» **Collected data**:
● ● ●
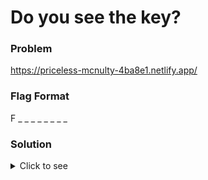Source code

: # Do you see the key?

### Problem
https://priceless-mcnulty-4ba8e1.netlify.app/

### Flag Format
F _ _ _ _ _ _ _ _

### Solution
<details>
  <summary>Click to see</summary>
  
<br>


Step 1. Right click to 'view source'. <br>

Step 2. HTML component doesn't contain anything of interest, just some text. So scroll up to the CSS portion. <br>

Step 3. Observe the flex mentioned, or the (not so) subtle hint asking you to "flex" your brain muscle... <br>

Step 4. Flex mentioned seems to be in a pattern: 1, 1, 2, 3, 5 ...it's FIBONACCI ! <br>

</details>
● ● ●
» **About this exercise**: All that is wanted is a faithful reproduction of the line above with "see the key?", the line with "Step 3. Observe", and every line in between.

» **Exercise answer**:
: # Do you see the key?

### Problem
https://priceless-mcnulty-4ba8e1.netlify.app/

### Flag Format
F _ _ _ _ _ _ _ _

### Solution
<details>
  <summary>Click to see</summary>
  
<br>


Step 1. Right click to 'view source'. <br>

Step 2. HTML component doesn't contain anything of interest, just some text. So scroll up to the CSS portion. <br>

Step 3. Observe the flex mentioned, or the (not so) subtle hint asking you to "flex" your brain muscle... <br>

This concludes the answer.